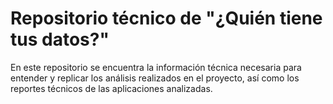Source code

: # Repositorio técnico de "¿Quién tiene tus datos?"

En este repositorio se encuentra la información técnica necesaria para entender y replicar los análisis realizados en el proyecto, así como los reportes técnicos de las aplicaciones analizadas.

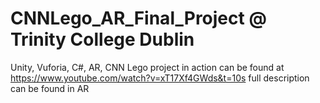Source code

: # CNNLego_AR_Final_Project @ Trinity College Dublin
Unity, Vuforia, C#, AR, CNN Lego
project in action can be found at https://www.youtube.com/watch?v=xT17Xf4GWds&t=10s
full description can be found in AR 
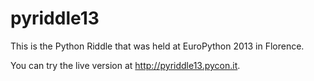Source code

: pyriddle13
==========

This is the Python Riddle that was held at EuroPython 2013 in Florence.

You can try the live version at <http://pyriddle13.pycon.it>.
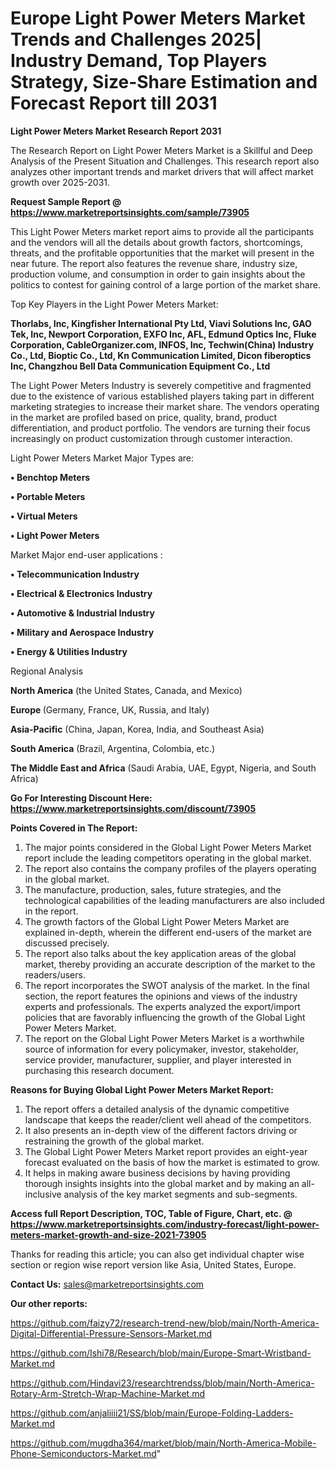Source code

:  # Europe Light Power Meters Market Trends and Challenges 2025| Industry Demand, Top Players Strategy, Size-Share Estimation and Forecast Report till 2031

<strong>Light Power Meters Market Research Report 2031</strong>

The Research Report on Light Power Meters Market is a Skillful and Deep Analysis of the Present Situation and Challenges. This research report also analyzes other important trends and market drivers that will affect market growth over 2025-2031.

<strong>Request Sample Report @ <a href=https://www.marketreportsinsights.com/sample/73905>https://www.marketreportsinsights.com/sample/73905</a></strong>

This Light Power Meters market report aims to provide all the participants and the vendors will all the details about growth factors, shortcomings, threats, and the profitable opportunities that the market will present in the near future. The report also features the revenue share, industry size, production volume, and consumption in order to gain insights about the politics to contest for gaining control of a large portion of the market share.

Top Key Players in the Light Power Meters Market:

<strong>Thorlabs, Inc, Kingfisher International Pty Ltd, Viavi Solutions Inc, GAO Tek, Inc, Newport Corporation, EXFO Inc, AFL, Edmund Optics Inc, Fluke Corporation, CableOrganizer.com, INFOS, Inc, Techwin(China) Industry Co., Ltd, Bioptic Co., Ltd, Kn Communication Limited, Dicon fiberoptics Inc, Changzhou Bell Data Communication Equipment Co., Ltd</strong>

The Light Power Meters Industry is severely competitive and fragmented due to the existence of various established players taking part in different marketing strategies to increase their market share. The vendors operating in the market are profiled based on price, quality, brand, product differentiation, and product portfolio. The vendors are turning their focus increasingly on product customization through customer interaction.

Light Power Meters Market Major Types are:

<strong>• Benchtop Meters

• Portable Meters

• Virtual Meters

• Light Power Meters</strong>

Market Major end-user applications :

<strong>• Telecommunication Industry

• Electrical & Electronics Industry

• Automotive & Industrial Industry

• Military and Aerospace Industry

• Energy & Utilities Industry</strong>

Regional Analysis

</u><strong><b>North America</b></strong> (the United States, Canada, and Mexico)

<strong><b>Europe </b></strong>(Germany, France, UK, Russia, and Italy)

<strong><b>Asia-Pacific</b></strong> (China, Japan, Korea, India, and Southeast Asia)

<strong><b>South America</b></strong> (Brazil, Argentina, Colombia, etc.)

<strong><b>The Middle East and Africa</b></strong> (Saudi Arabia, UAE, Egypt, Nigeria, and South Africa)

<strong>Go For Interesting Discount Here: <a href=https://www.marketreportsinsights.com/discount/73905>https://www.marketreportsinsights.com/discount/73905</a></strong>

<strong>Points Covered in The Report:</strong>
<ol>
  <li>The major points considered in the Global Light Power Meters Market report include the leading competitors operating in the global market.</li>
  <li>The report also contains the company profiles of the players operating in the global market.</li>
  <li>The manufacture, production, sales, future strategies, and the technological capabilities of the leading manufacturers are also included in the report.</li>
  <li>The growth factors of the Global Light Power Meters Market are explained in-depth, wherein the different end-users of the market are discussed precisely.</li>
  <li>The report also talks about the key application areas of the global market, thereby providing an accurate description of the market to the readers/users.</li>
  <li>The report incorporates the SWOT analysis of the market. In the final section, the report features the opinions and views of the industry experts and professionals. The experts analyzed the export/import policies that are favorably influencing the growth of the Global Light Power Meters Market.</li>
  <li>The report on the Global Light Power Meters Market is a worthwhile source of information for every policymaker, investor, stakeholder, service provider, manufacturer, supplier, and player interested in purchasing this research document.</li>
</ol>
<strong>Reasons for Buying Global Light Power Meters Market Report:</strong>

<ol>
  <li>The report offers a detailed analysis of the dynamic competitive landscape that keeps the reader/client well ahead of the competitors.</li>
  <li>It also presents an in-depth view of the different factors driving or restraining the growth of the global market.</li>
  <li>The Global Light Power Meters Market report provides an eight-year forecast evaluated on the basis of how the market is estimated to grow.</li>
  <li>It helps in making aware business decisions by having providing thorough insights insights into the global market and by making an all-inclusive analysis of the key market segments and sub-segments.</li>
</ol>
<strong>Access full Report Description, TOC, Table of Figure, Chart, etc. @ <a href=https://www.marketreportsinsights.com/industry-forecast/light-power-meters-market-growth-and-size-2021-73905>https://www.marketreportsinsights.com/industry-forecast/light-power-meters-market-growth-and-size-2021-73905</a></strong>


Thanks for reading this article; you can also get individual chapter wise section or region wise report version like Asia, United States, Europe.

<strong>Contact Us:</strong>
sales@marketreportsinsights.com

<strong>Our other reports:</strong>

<a href=https://github.com/faizy72/research-trend-new/blob/main/North-America-Digital-Differential-Pressure-Sensors-Market.md>https://github.com/faizy72/research-trend-new/blob/main/North-America-Digital-Differential-Pressure-Sensors-Market.md</a>

<a href=https://github.com/Ishi78/Research/blob/main/Europe-Smart-Wristband-Market.md>https://github.com/Ishi78/Research/blob/main/Europe-Smart-Wristband-Market.md</a>

<a href=https://github.com/Hindavi23/researchtrendss/blob/main/North-America-Rotary-Arm-Stretch-Wrap-Machine-Market.md>https://github.com/Hindavi23/researchtrendss/blob/main/North-America-Rotary-Arm-Stretch-Wrap-Machine-Market.md</a>

<a href=https://github.com/anjaliiii21/SS/blob/main/Europe-Folding-Ladders-Market.md>https://github.com/anjaliiii21/SS/blob/main/Europe-Folding-Ladders-Market.md</a>

<a href=https://github.com/mugdha364/market/blob/main/North-America-Mobile-Phone-Semiconductors-Market.md>https://github.com/mugdha364/market/blob/main/North-America-Mobile-Phone-Semiconductors-Market.md</a>"
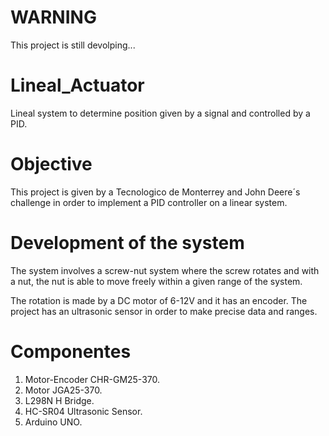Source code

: # WARNING
This project is still devolping...

# Lineal_Actuator
Lineal system to determine position given by a signal and controlled by a PID.

# Objective
This project is given by a Tecnologico de Monterrey and John Deere´s challenge in order to implement a PID controller 
on a linear system.

# Development of the system
The system involves a screw-nut system where the screw rotates and with a nut,
the nut is able to move freely within a given range of the system.

The rotation is made by a DC motor of 6-12V and it has an encoder.
The project has an ultrasonic sensor in order to make precise data and ranges.

# Componentes
1. Motor-Encoder CHR-GM25-370.
2. Motor JGA25-370.
3. L298N H Bridge.
4. HC-SR04 Ultrasonic Sensor.
5. Arduino UNO.
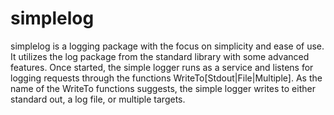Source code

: # simplelog
simplelog is a logging package with the focus on simplicity and ease of use. It utilizes the log package from the standard library with some advanced features.
Once started, the simple logger runs as a service and listens for logging requests through the functions WriteTo[Stdout|File|Multiple].
As the name of the WriteTo functions suggests, the simple logger writes to either standard out, a log file, or multiple targets.

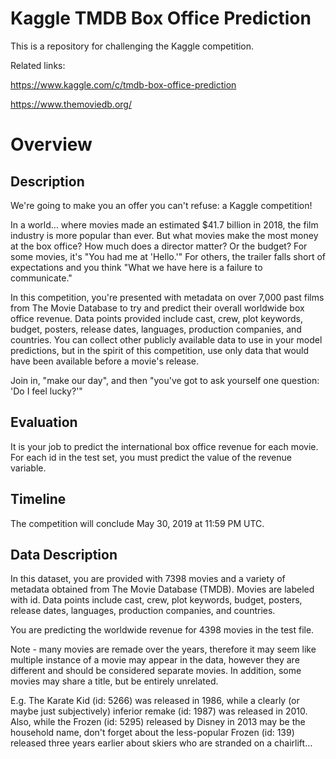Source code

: # Kaggle TMDB Box Office Prediction

This is a repository for challenging the Kaggle competition.

Related links:

https://www.kaggle.com/c/tmdb-box-office-prediction

https://www.themoviedb.org/

# Overview

## Description

We're going to make you an offer you can't refuse: a Kaggle competition!

In a world... where movies made an estimated $41.7 billion in 2018, the film industry is more popular than ever. But what movies make the most money at the box office? How much does a director matter? Or the budget? For some movies, it's "You had me at 'Hello.'" For others, the trailer falls short of expectations and you think "What we have here is a failure to communicate."

In this competition, you're presented with metadata on over 7,000 past films from The Movie Database to try and predict their overall worldwide box office revenue. Data points provided include cast, crew, plot keywords, budget, posters, release dates, languages, production companies, and countries. You can collect other publicly available data to use in your model predictions, but in the spirit of this competition, use only data that would have been available before a movie's release.

Join in, "make our day", and then "you've got to ask yourself one question: 'Do I feel lucky?'"

## Evaluation

It is your job to predict the international box office revenue for each movie. For each id in the test set, you must predict the value of the revenue variable. 

## Timeline

The competition will conclude May 30, 2019 at 11:59 PM UTC.

## Data Description

In this dataset, you are provided with 7398 movies and a variety of metadata obtained from The Movie Database (TMDB). Movies are labeled with id. Data points include cast, crew, plot keywords, budget, posters, release dates, languages, production companies, and countries.

You are predicting the worldwide revenue for 4398 movies in the test file.

Note - many movies are remade over the years, therefore it may seem like multiple instance of a movie may appear in the data, however they are different and should be considered separate movies. In addition, some movies may share a title, but be entirely unrelated.

E.g. The Karate Kid (id: 5266) was released in 1986, while a clearly (or maybe just subjectively) inferior remake (id: 1987) was released in 2010. Also, while the Frozen (id: 5295) released by Disney in 2013 may be the household name, don't forget about the less-popular Frozen (id: 139) released three years earlier about skiers who are stranded on a chairlift...


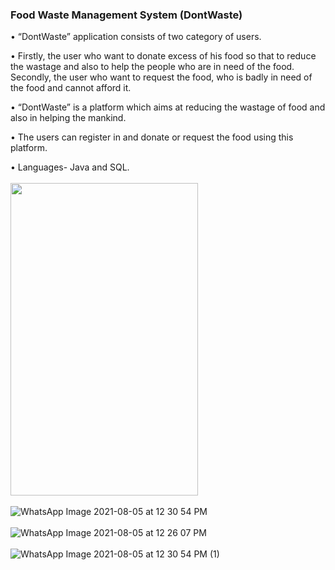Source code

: ### Food Waste Management System (DontWaste)

• “DontWaste” application consists of two category of users.

• Firstly, the user who want to donate excess of his food so that to reduce the wastage and also to help the people who are in need of the food. Secondly, the user who want to request the food, who is badly in need of the food and cannot afford it.

• “DontWaste” is a platform which aims at reducing the wastage of food and also in helping the mankind.

• The users can register in and donate or request the food using this platform.

• Languages- Java and SQL.<br/><br/>
<img src="https://user-images.githubusercontent.com/53591334/129520678-8c889c67-f0b8-4f7e-bd3a-fa7fbc0fa883.jpeg" width="300" height="500" /><br/><br/>
![WhatsApp Image 2021-08-05 at 12 30 54 PM](https://user-images.githubusercontent.com/53591334/129520728-44180a86-d8f3-4982-b921-8ece8258d214.jpeg)<br/><br/>
![WhatsApp Image 2021-08-05 at 12 26 07 PM](https://user-images.githubusercontent.com/53591334/129520755-4b9019d6-2886-48e0-b7ce-a947a8a0bb29.jpeg)<br/><br/>
![WhatsApp Image 2021-08-05 at 12 30 54 PM (1)](https://user-images.githubusercontent.com/53591334/129520771-9ae496c9-e27f-44cd-b23b-aa725cde74b8.jpeg)


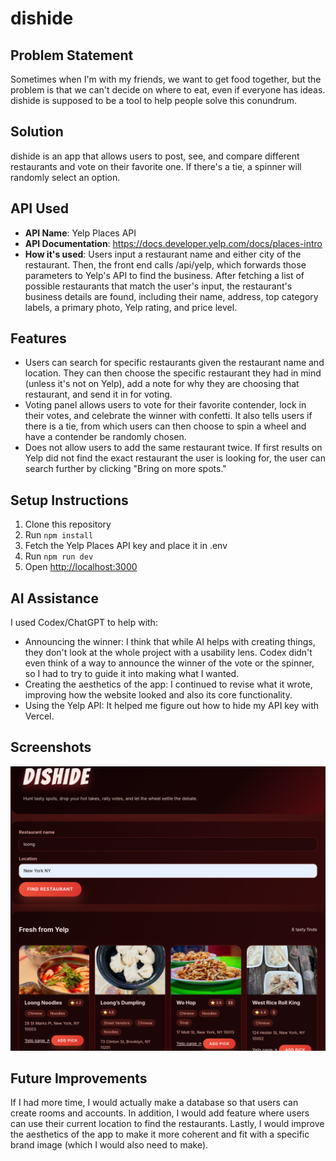 # dishide

## Problem Statement
Sometimes when I'm with my friends, we want to get food together, but the problem is that we can't decide on where to eat, even if everyone has ideas. dishide is supposed to be a tool to help people solve this conundrum.

## Solution
dishide is an app that allows users to post, see, and compare different restaurants and vote on their favorite one. If there's a tie, a spinner will randomly select an option.

## API Used
- **API Name**: Yelp Places API
- **API Documentation**: https://docs.developer.yelp.com/docs/places-intro
- **How it's used**: Users input a restaurant name and either city of the restaurant. Then, the front end calls /api/yelp, which forwards those parameters to Yelp's API to find the business. After fetching a list of possible restaurants that match the user's input, the restaurant's business details are found, including their name, address, top category labels, a primary photo, Yelp rating, and price level.

## Features
- Users can search for specific restaurants given the restaurant name and location. They can then choose the specific restaurant they had in mind (unless it's not on Yelp), add a note for why they are choosing that restaurant, and send it in for voting.
- Voting panel allows users to vote for their favorite contender, lock in their votes, and celebrate the winner with confetti. It also tells users if there is a tie, from which users can then choose to spin a wheel and have a contender be randomly chosen.
- Does not allow users to add the same restaurant twice. If first results on Yelp did not find the exact restaurant the user is looking for, the user can search further by clicking "Bring on more spots."

## Setup Instructions
1. Clone this repository
2. Run `npm install`
3. Fetch the Yelp Places API key and place it in .env
4. Run `npm run dev`
5. Open [http://localhost:3000](http://localhost:3000)

## AI Assistance
I used Codex/ChatGPT to help with:
- Announcing the winner: I think that while AI helps with creating things, they don't look at the whole project with a usability lens. Codex didn't even think of a way to announce the winner of the vote or the spinner, so I had to try to guide it into making what I wanted.
- Creating the aesthetics of the app: I continued to revise what it wrote, improving how the website looked and also its core functionality.
- Using the Yelp API: It helped me figure out how to hide my API key with Vercel.

## Screenshots
![Dishide app screenshot](./screenshots/dishide1.png)

## Future Improvements
If I had more time, I would actually make a database so that users can create rooms and accounts. In addition, I would add feature where users can use their current location to find the restaurants. Lastly, I would improve the aesthetics of the app to make it more coherent and fit with a specific brand image (which I would also need to make).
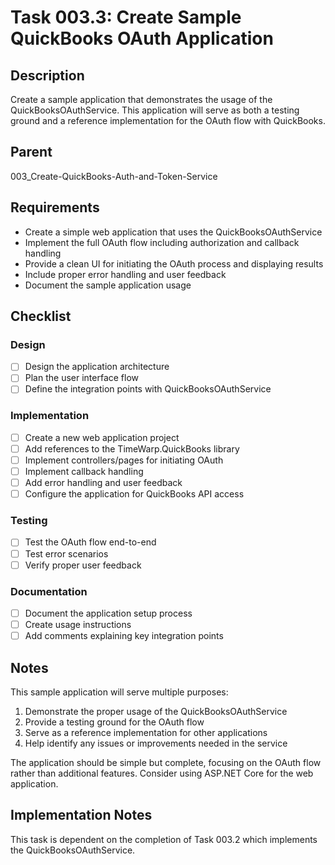 # Task 003.3: Create Sample QuickBooks OAuth Application

## Description

Create a sample application that demonstrates the usage of the QuickBooksOAuthService. This application will serve as both a testing ground and a reference implementation for the OAuth flow with QuickBooks.

## Parent
003_Create-QuickBooks-Auth-and-Token-Service

## Requirements

- Create a simple web application that uses the QuickBooksOAuthService
- Implement the full OAuth flow including authorization and callback handling
- Provide a clean UI for initiating the OAuth process and displaying results
- Include proper error handling and user feedback
- Document the sample application usage

## Checklist

### Design
- [ ] Design the application architecture
- [ ] Plan the user interface flow
- [ ] Define the integration points with QuickBooksOAuthService

### Implementation
- [ ] Create a new web application project
- [ ] Add references to the TimeWarp.QuickBooks library
- [ ] Implement controllers/pages for initiating OAuth
- [ ] Implement callback handling
- [ ] Add error handling and user feedback
- [ ] Configure the application for QuickBooks API access

### Testing
- [ ] Test the OAuth flow end-to-end
- [ ] Test error scenarios
- [ ] Verify proper user feedback

### Documentation
- [ ] Document the application setup process
- [ ] Create usage instructions
- [ ] Add comments explaining key integration points

## Notes

This sample application will serve multiple purposes:
1. Demonstrate the proper usage of the QuickBooksOAuthService
2. Provide a testing ground for the OAuth flow
3. Serve as a reference implementation for other applications
4. Help identify any issues or improvements needed in the service

The application should be simple but complete, focusing on the OAuth flow rather than additional features. Consider using ASP.NET Core for the web application.

## Implementation Notes

This task is dependent on the completion of Task 003.2 which implements the QuickBooksOAuthService.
******************************
ASSIGNMENT: Search the listing above for the string "should" and return each line it appears on.

TASK OUTPUT:
Note - many movies are remade over the years, therefore it may seem like multiple instance of a movie may appear in the data, however they are different and should be considered separate movies. In addition, some movies may share a title, but be entirely unrelated.
The application should be simple but complete, focusing on the OAuth flow rather than additional features. Consider using ASP.NET Core for the web application.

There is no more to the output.